Lo sfarfallio di luci e i suoni ticchettanti possono rallentare il declino cognitivo e persino la malattia d’Alzheimer. A specifiche frequenze, infatti, sia le luci che i suoni possono aumentare l’efficienza delle reti di smaltimento dei rifiuti del cervello, aumentando così l’eliminazione della beta-amiloide e di altre proteine tossiche che contribuiscono ai problemi di memoria e concertazione. A dimostrarlo è uno studio del Massachusetts Institute of Technology che ha messo alla prova un trattamento sperimentale molto promettente e i cui risultati sono stati pubblicati sulla rivista Nature. Il trattamento prevede l’esposizione delle persone a luci tremolanti a una frequenza di 40 volte al secondo, o 40 Hertz, e a un suono basso, anch’esso a 40 Hz. In genere, la stimolazione viene somministrata per un’ora al giorno.

Il nuovo approccio si basa sul fatto che grandi reti di cellule cerebrali si attivano naturalmente in sincronia tra loro a frequenze diverse, note come onde cerebrali. Onde cerebrali di circa 40 Hz si vedono spesso quando le persone si concentrano e quando stanno formando o accedendo ai ricordi. Poiché era noto che la stimolazione visiva o uditiva a una certa frequenza può potenziare le onde cerebrali alla stessa frequenza, nel 2016 il team di Tsai ha deciso di indagare se la stimolazione a 40 Hz potesse aumentare le capacità cognitive nelle persone con Alzheimer.

Studi precedenti e ancora in corso hanno dimostrato che questa combinazione particolare di luci e suoni riduce l’accumulo di amiloide nei topi con una versione dell’Alzheimer e ha avuto benefici cognitivi in ​​piccole ricerche condotti su persone affette da questa condizione, con uno studio più ampio in corso. Ma fino ad oggi non era chiaro come il trattamento funzionasse. Nel nuovo studio i ricercatori hanno dimostrato che luci e suoni a 40 Hertz agiscono migliorando la funzione del sistema di pulizia del cervello, noto anche come sistema glinfatico. “Gli scienziati sono partiti dalla considerazione che la gran parte dei casi di Alzheimer che non hanno base genetica non dipendono tanto dall’eccessiva produzione di amiloide, ma da una difficoltà del cervello di eliminare le proteine patologiche”, spiega Matteo Pardini, docente dell’Università di Genova e neurologo presso il Policlinico San Martino di Genova, nonché membro del comitato scientifico di MNESYS, il più grande progetto di ricerca sul cervello mai realizzato in Italia. “Il modo più semplice per il cervello di eliminare le proteine patologiche è attraverso il sistema linfatico che è particolarmente attivo durante il sonno. Ci sono però alcune frequenze di stimolazione sensoriali, come quelle usate nello studio, e in alcune pratiche di meditazione, che vanno ad attivare – continua – i ritmi cerebrali tipici del sonno. I ricercatori hanno dunque utilizzato la stimolazione sensoriale per simulare i ritmi cerebrali del sonno, dimostrando quindi che può ottimizzare la ‘clearance’ dell’amiloide”.

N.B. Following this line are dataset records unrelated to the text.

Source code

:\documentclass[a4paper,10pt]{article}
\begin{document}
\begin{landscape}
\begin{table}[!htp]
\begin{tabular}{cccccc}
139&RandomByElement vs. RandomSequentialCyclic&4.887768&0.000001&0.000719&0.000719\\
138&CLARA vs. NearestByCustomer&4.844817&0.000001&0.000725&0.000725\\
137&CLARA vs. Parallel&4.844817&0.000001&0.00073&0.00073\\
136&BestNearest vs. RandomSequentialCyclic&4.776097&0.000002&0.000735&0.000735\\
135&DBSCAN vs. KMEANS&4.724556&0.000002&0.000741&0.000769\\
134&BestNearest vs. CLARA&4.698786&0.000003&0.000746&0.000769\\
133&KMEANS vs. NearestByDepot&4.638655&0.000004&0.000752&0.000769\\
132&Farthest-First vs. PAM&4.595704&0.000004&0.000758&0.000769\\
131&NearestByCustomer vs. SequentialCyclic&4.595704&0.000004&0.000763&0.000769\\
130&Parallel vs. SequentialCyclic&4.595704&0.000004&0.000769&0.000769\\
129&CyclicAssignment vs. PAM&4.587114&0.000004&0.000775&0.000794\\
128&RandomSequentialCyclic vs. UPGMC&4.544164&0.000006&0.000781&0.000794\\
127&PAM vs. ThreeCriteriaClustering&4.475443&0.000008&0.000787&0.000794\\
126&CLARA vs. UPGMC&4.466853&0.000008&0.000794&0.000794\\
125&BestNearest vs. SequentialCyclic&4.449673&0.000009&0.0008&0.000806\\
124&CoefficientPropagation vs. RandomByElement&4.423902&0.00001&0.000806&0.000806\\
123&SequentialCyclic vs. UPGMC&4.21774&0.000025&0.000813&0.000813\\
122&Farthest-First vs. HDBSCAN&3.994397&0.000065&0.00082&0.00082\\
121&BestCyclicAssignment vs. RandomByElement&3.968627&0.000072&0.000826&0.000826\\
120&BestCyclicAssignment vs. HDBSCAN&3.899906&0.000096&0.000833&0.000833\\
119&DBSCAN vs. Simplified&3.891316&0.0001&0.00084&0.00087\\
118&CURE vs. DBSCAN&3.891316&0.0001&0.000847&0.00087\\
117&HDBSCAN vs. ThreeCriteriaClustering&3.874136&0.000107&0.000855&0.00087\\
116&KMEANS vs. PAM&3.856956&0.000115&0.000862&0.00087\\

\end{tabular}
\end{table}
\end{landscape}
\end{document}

Per far luce su questo meccanismo i ricercatori hanno effettuato una serie di esperimenti su topi geneticamente modificati in modo che sviluppassero un accumulo di amiloide man mano che hanno iniziato a invecchiare e che avessero ricordi peggiori rispetto ai topi “sani”. Come previsto, quando gli animali venivano esposti alla luce e ai suoni, avevano meno amiloide. I ricercatori hanno scoperto che durante il trattamento, una maggiore quantità di liquido cerebrospinale entrava nel cervello e invece più liquidi di scarto uscivano attraverso i vasi glinfatici. Questo perché, secondo i ricercatori, i vasi sanguigni vicini pulsavano di più, il che potrebbe aiutare a spingere il fluido glinfatico attraverso i vasi. I ricercatori hanno anche scoperto che l’attività di un tipo specifico di cellula cerebrale, noto come interneurone, sembrava innescare l’aumento del flusso glinfatico rilasciando una molecola chiamata “peptide intestinale vasoattivo”. Quando i ricercatori hanno bloccato chimicamente la produzione di questa molecola, il trattamento non ha più aumentato la “clearance” dell’amiloide. “Tuttavia, è necessario essere prudenti”, precisa Pardini. “Questo è un primo studio, condotto su animali. Sono quindi necessari ulteriori ricerche – conclude – per confermare che la stimolazione del sistema linfatico possa essere effettivamente un metodo sicuro per rallentare l’Alzheimer”.